John Travolta at The 2012 Zurich Film Festival. (September 20, 2012) -Photo: Bauer-Griffin, Fame/Flynet, Getty, INFdaily, Pacific Coast News, Splash News, WENN
I hope some one is keeping an eye on those Lego kids
I think we can all agree that Disney is the very incarnation of evil.
If you think differently, consider Lindsay Lohan, Britney Spears and now, an animatronic Travolta.
He looks like a fucking vamper!
He doesn’t suck blood.
I had Count Chocula for breakfast.
John: Me too.
“The question was, ‘Would I fuck me?’ The answer, as always, is yes. Yes, I’d fuck me so hard.”
Is he still alive? Really! He looks like an animated version of himself running on batteries. Weak batteries.
Oh, I know, I know this one! It’s Westworld where almost everyone is a robot with a plastic face.
Put in a quarter and Madame Travolta will tell you your fortune.
Now that’s the look of a very healthy and sane man.
Wow, that thing looks almost real!
Well, these pictures keep me chuckling, and I appreciate that.I never realized until this especially hilarious photo just what a big Travolta fan I am!
Weekend at Travolta’s.
Transylvolta is more like it.
I’m not sure when he died, but the fact that he’s still walking among us really is one in the “win” column for Scientology.
C’mon… it’s pretty hack of Scientology to copy the whole “risen from the dead” bit.
I don’t think this Powder/Star Trek mash-up is going to go well at all.
“Look into my eyes, that’s it.

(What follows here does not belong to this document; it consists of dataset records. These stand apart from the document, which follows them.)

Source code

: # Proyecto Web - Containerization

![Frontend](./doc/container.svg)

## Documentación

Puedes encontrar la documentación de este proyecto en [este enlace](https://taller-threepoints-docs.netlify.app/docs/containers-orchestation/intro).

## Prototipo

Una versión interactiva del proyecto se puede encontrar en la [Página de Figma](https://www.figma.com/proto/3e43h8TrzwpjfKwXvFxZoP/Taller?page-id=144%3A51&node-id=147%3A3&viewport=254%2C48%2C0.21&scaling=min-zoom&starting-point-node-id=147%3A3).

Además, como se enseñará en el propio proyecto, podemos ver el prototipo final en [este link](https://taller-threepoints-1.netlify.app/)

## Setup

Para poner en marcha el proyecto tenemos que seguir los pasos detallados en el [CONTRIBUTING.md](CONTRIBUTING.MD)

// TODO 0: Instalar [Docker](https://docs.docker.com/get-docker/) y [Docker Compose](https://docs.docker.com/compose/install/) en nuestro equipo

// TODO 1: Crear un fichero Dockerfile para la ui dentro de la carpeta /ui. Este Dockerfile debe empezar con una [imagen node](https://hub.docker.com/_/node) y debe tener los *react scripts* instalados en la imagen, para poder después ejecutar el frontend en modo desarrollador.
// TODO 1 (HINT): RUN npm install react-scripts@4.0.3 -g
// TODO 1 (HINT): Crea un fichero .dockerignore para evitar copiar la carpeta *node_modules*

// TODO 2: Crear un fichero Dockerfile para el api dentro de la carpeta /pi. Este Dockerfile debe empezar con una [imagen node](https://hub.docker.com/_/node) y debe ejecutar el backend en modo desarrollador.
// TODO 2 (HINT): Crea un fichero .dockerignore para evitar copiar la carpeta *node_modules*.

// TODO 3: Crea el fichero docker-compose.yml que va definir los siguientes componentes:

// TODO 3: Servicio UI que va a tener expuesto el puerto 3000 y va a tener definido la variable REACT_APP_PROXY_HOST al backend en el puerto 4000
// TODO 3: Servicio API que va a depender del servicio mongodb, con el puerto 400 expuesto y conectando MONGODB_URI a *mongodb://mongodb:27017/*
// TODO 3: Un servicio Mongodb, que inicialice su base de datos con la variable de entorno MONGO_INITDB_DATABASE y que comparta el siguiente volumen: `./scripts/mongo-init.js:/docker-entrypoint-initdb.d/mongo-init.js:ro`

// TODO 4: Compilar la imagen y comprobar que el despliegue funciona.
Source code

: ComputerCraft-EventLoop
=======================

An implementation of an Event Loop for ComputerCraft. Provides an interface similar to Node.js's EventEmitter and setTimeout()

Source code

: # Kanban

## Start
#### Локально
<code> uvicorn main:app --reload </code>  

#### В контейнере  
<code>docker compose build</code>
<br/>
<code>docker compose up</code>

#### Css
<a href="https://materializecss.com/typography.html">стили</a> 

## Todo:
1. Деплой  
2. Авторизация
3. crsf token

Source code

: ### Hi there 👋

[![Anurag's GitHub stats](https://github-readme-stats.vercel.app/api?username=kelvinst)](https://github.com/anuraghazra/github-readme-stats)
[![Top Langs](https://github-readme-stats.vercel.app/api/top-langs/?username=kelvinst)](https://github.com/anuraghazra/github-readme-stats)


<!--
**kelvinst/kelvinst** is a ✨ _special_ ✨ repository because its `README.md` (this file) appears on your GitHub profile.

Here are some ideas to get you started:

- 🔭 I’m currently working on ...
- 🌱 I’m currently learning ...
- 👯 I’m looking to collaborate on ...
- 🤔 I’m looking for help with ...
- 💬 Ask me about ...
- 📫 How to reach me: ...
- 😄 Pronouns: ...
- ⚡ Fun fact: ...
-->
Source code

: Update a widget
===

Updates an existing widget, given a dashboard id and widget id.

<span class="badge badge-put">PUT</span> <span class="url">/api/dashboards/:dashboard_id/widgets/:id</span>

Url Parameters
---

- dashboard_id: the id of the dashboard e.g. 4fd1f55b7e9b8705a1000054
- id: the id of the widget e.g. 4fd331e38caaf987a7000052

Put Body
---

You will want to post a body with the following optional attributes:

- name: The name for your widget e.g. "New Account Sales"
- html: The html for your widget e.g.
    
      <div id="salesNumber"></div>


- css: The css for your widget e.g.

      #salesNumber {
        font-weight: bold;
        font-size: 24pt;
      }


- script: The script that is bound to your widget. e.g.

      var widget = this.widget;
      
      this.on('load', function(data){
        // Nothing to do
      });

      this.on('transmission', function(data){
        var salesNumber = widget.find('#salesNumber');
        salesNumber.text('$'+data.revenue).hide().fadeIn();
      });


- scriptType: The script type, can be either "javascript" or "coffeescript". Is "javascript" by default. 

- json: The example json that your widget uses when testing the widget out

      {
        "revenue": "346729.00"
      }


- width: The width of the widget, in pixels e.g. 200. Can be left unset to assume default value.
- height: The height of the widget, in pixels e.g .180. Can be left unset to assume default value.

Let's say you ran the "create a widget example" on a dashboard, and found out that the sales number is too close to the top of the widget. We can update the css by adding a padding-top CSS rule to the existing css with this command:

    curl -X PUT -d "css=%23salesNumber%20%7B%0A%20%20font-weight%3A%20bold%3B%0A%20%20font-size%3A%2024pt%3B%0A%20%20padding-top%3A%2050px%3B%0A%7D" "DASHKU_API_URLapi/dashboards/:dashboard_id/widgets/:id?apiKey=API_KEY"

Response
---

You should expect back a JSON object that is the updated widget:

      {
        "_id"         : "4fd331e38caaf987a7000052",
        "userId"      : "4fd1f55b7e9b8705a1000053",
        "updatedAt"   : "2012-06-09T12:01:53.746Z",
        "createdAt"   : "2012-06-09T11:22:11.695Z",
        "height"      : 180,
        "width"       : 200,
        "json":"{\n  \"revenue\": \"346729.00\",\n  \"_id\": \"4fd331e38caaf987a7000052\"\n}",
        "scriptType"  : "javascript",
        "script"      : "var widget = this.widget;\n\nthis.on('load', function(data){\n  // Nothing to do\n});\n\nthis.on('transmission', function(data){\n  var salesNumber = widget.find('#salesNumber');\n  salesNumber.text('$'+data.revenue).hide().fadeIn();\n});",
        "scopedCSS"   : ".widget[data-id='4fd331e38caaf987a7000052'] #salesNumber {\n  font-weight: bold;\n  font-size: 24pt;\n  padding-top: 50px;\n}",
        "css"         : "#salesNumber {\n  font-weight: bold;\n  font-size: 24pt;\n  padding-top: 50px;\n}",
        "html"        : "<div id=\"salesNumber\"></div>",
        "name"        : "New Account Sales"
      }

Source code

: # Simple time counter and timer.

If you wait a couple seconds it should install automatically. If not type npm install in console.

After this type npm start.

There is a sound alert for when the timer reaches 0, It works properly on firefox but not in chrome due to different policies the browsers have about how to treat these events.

In a few moments you will feel the sensation of a dark tunnel. A tunnel that will feel empty but yet, slippery on all sides. You feel yourself entering quickly but exiting just as fast. Over and over, until your very loins feel like they may explode. Sheesh, I whisper. As you…”
“Mr. Travolta!, Mr. Travolta!. Dr. Himleich’s Hypnotism class is next door”.
He is Sprockets and you will dance!
I wonder if he got any ass action in Zurich. You know he’s dying for it and it shows.
Let me count my movies, 1 Travolta! HA HA! 2 Travolta! HA HA!…
he looks more and more like spock with each passing year, and each new hair plug.
Jeebus! On second thought, Michael Jackson wasn’t looking all that bad.
The shocker shocks.
his wife lets him go out like this? oh yeah, never mind, she’s also telling him he looks ‘fine’ right.
John Travolta stars in the powerful biopic of Pee-wee Herman
now vhat did ve learn today? vun! two! three! four bats!
Mista Kotta I sweah ta God, Listen to dem Children of the night. What music dey make.
Beware the bumpire!
“Why are the villagers carrying torches??”
Between all the black microphones and that look on his face, I think that he thinks he’s been set up. “All those black microphones… mustn’t… fellate…”
“Greetings people of Earth. Take me to your best male masseuse.”
John Travolta will steal your soul.
I just can’t believe anything he has to say would warrant that many microphones.
Was “In Travolta” a request or vampire command?
Bela Lugosi is dead.
Good thing they put that name sign up there in front of it so we’d know what it was supposed to be.
I wonder if he could be seriously ill — like something terminal. He really looks unhealthy. Or, perhaps I’m wrong. I guess at one time or another we all walk around with blue-tinted skin.
GIve me an A!
Give me an I!
Give me a D!
Give me a S!
What does it spell?
He might be circling the drain as we speak. If he were to go before the end of the year, that would be three “sweathogs” gone in 2012. And that doesn’t count Debralee Scott who checked out in 2005.
Fucking vampire man.
BRING. . .ME. . .MASSEUR!
Blah BLah BLAH! I want to suck your ?
He is filming the sequel to The Boy in the Plastic Bubble.
This shot is from the final death scene.
Blah! Blah! I vant to suck your…
Aint no sunshine in the closet…
Hello Mystery Man form Lost Highway. (Robert Blake)
All he wants is a nice reach around from Arnold Horshack . That’s why he has the small penis stare.
We had it all wrong….Travolta IS Xenu!
John Travolta is Soylent Green!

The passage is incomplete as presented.